No último dia 3 de dezembro, às 22h31, horas antes do horário marcado para o leilão da CEB, a desembargadora Fátima Rafael, do TJDFT, concedia uma liminar para suspender a privatização da CEB sem prévia legislação aprovada pela Câmara Legislativa autorizando a venda. Apesar dos advogados da CEB terem conhecimento da decisão, que pode ser comprovada nos autos do processo, o GDF e a Direção da Estatal decidiram descumprir a decisão judicial. Desrespeitando a liminar, Ibaneis bateu o martelo no leilão que vendeu a empresa pública. 

Investido no principal cargo do Executivo local, Ibaneis Rocha vem se mostrando o extremo oposto do que ventilou durante a campanha eleitoral de 2018, com total indisposição para diálogo, negociação ou qualquer tipo de interação com as representações da sociedade civil. E a privatização da CEB Distribuidora indica que o governador pode até ter cometido crime de responsabilidade.

Pela Lei Orgânica do Distrito Federal, a privatização da CEB só poderia ter sido feita após passar pelo crivo da Câmara Legislativa do DF, espaço determinante para que se fosse feito debate público sobre o tema. Além disso, um dia antes de Ibaneis concretizar a venda da estatal, o Tribunal de Justiça do DF e Territórios (TJDFT) suspendeu a possibilidade de privatização da CEB sem a autorização da CLDF. Em decisão liminar, a desembargadora Fátima Rafael considerou que a privatização da CEB Distribuidora corresponde à “extinção” do grupo CEB, já que é possuidora de 96% da receita bruta. Mas nem isso foi suficiente para que o governador Ibaneis abalasse sua determinação em privatizar o patrimônio público.

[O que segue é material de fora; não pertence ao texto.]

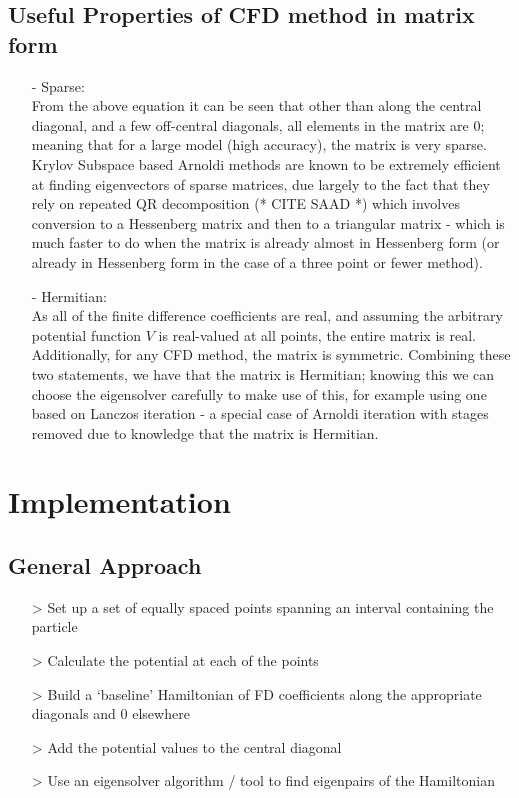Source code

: \subsection{Useful Properties of CFD method in matrix form}
\begin{itemize}
\item[-]Sparse: \\ From the above equation it can be seen that other than along the central diagonal, and a few off-central diagonals, all elements in the matrix are $0$; meaning that for a large model (high accuracy), the matrix is very sparse. Krylov Subspace based Arnoldi methods are known to be extremely efficient at finding eigenvectors of sparse matrices, due largely to the fact that they rely on repeated QR decomposition (* CITE SAAD *) which involves conversion to a Hessenberg matrix and then to a triangular matrix - which is much faster to do when the matrix is already almost in Hessenberg form (or already in Hessenberg form in the case of a three point or fewer method).
\item[-]Hermitian: \\ As all of the finite difference coefficients are real, and assuming the arbitrary potential function $V$ is real-valued at all points, the entire matrix is real. Additionally, for any CFD method, the matrix is symmetric. Combining these two statements, we have that the matrix is Hermitian; knowing this we can choose the eigensolver carefully to make use of this, for example using one based on Lanczos iteration - a special case of Arnoldi iteration with stages removed due to knowledge that the matrix is Hermitian.
\end{itemize}

\section{Implementation}
\subsection{General Approach}
\begin{itemize}
    \item[>]{Set up a set of equally spaced points spanning an interval containing the particle}
    \item[>]{Calculate the potential at each of the points}
    \item[>]{Build a `baseline' Hamiltonian of FD coefficients along the appropriate diagonals and $0$ elsewhere}
    \item[>]{Add the potential values to the central diagonal}
    \item[>]{Use an eigensolver algorithm / tool to find eigenpairs of the Hamiltonian}
\end{itemize}

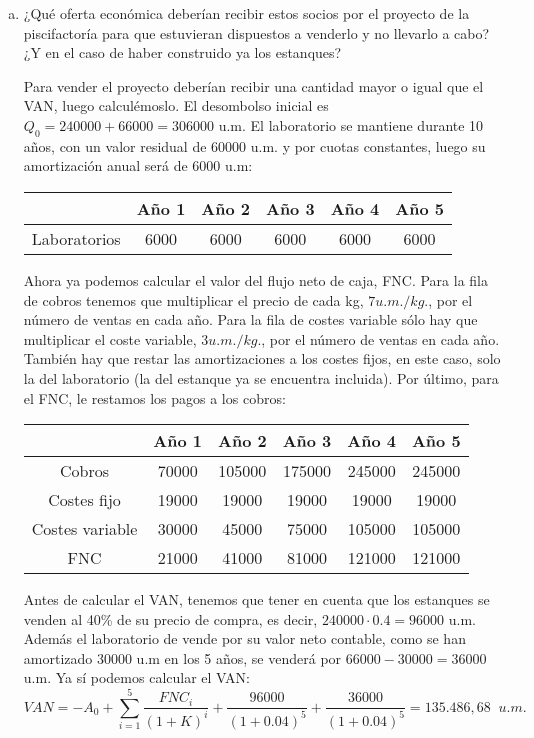 \documentclass[11pt]{article}
\theoremstyle{definition}
\theoremstyle{remark}
\begin{document}
\begin{enumerate}[(a)]
\item ¿Qué oferta económica deberían recibir estos socios por el proyecto de la piscifactoría para que estuvieran dispuestos a venderlo y no llevarlo a cabo? ¿Y en el caso de haber construido ya los estanques?

Para vender el proyecto deberían recibir una cantidad mayor o igual que el VAN, luego calculémoslo. El desombolso inicial es $Q_0=240000+66000=306000$ u.m. El laboratorio se mantiene durante 10 años, con un valor residual de 60000 u.m. y por cuotas constantes, luego su amortización anual será de 6000 u.m:

\begin{center}
\begin{tabular}{|c|c|c|c|c|c|}
 \hline 
   & Año 1 & Año 2 & Año 3 & Año 4 & Año 5 \\ 
 \hline 
 Laboratorios & 6000 & 6000 & 6000 & 6000 & 6000 \\ 
 \hline 
 \end{tabular}  
\end{center}

Ahora ya podemos calcular el valor del flujo neto de caja, FNC. Para la fila de cobros tenemos que multiplicar el precio de cada kg, $7u.m./kg.$, por el número de ventas en cada año. Para la fila de costes variable sólo hay que multiplicar el coste variable, $3u.m./kg.$, por el número de ventas en cada año. También hay que restar las amortizaciones a los costes fijos, en este caso, solo la del laboratorio (la del estanque ya se encuentra incluida). Por último, para el FNC, le restamos los pagos a los cobros:
\begin{center}
\begin{tabular}{|c|c|c|c|c|c|}
\hline 
 & Año 1 & Año 2 & Año 3 & Año 4 & Año 5 \\ 
\hline 
Cobros & 70000 & 105000 & 175000 & 245000 & 245000 \\ 
\hline 
Costes fijo & 19000 & 19000 & 19000 & 19000 & 19000 \\ 
\hline 
Costes variable & 30000 & 45000 & 75000 & 105000 & 105000 \\ 
\hline 
FNC & 21000 & 41000 & 81000 & 121000 & 121000 \\ 
\hline 
\end{tabular} 
\end{center}

Antes de calcular el VAN, tenemos que tener en cuenta que los estanques se venden al 40\% de su precio de compra, es decir, $240000\cdot 0.4=96000$ u.m. Además el laboratorio de vende por su valor neto contable, como se han amortizado 30000 u.m en los 5 años, se venderá por $66000-30000=36000$ u.m. Ya sí podemos calcular el VAN:
\[
VAN=-A_0+\sum_{i=1}^5\frac{FNC_i}{(1+K)^i}+\frac{96000}{(1+0.04)^5}+\frac{36000}{(1+0.04)^5}=135.486,68 \;\; u.m.
\]


\end{enumerate}
\end{document}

Para além de uma flagrante ação ilícita, o governador do DF também não encontrou justificativas lógicas para a privatização da CEB. À mídia tradicional, Ibaneis apresentou uma dívida de R$ 800 milhões da empresa pública. Entretanto, em nenhum momento trouxe à tona que a CEB tem a receber algo em torno de R$ 2 bilhões, entre contas e ativos para alienação. Aliás, somente o GDF deve cerca de R$ 60 milhões à estatal.O governador também nunca citou que a CEB recebeu o Prêmio Aneel de Qualidade, em 2019, ao ser considerada a concessionária com melhor avaliação do consumidor na região Centro-Oeste, além de somar também, em 2020, o título de 7ª melhor do Brasil em qualidade de serviços entre as concessionárias de grande porte com mais de 400 mil clientes.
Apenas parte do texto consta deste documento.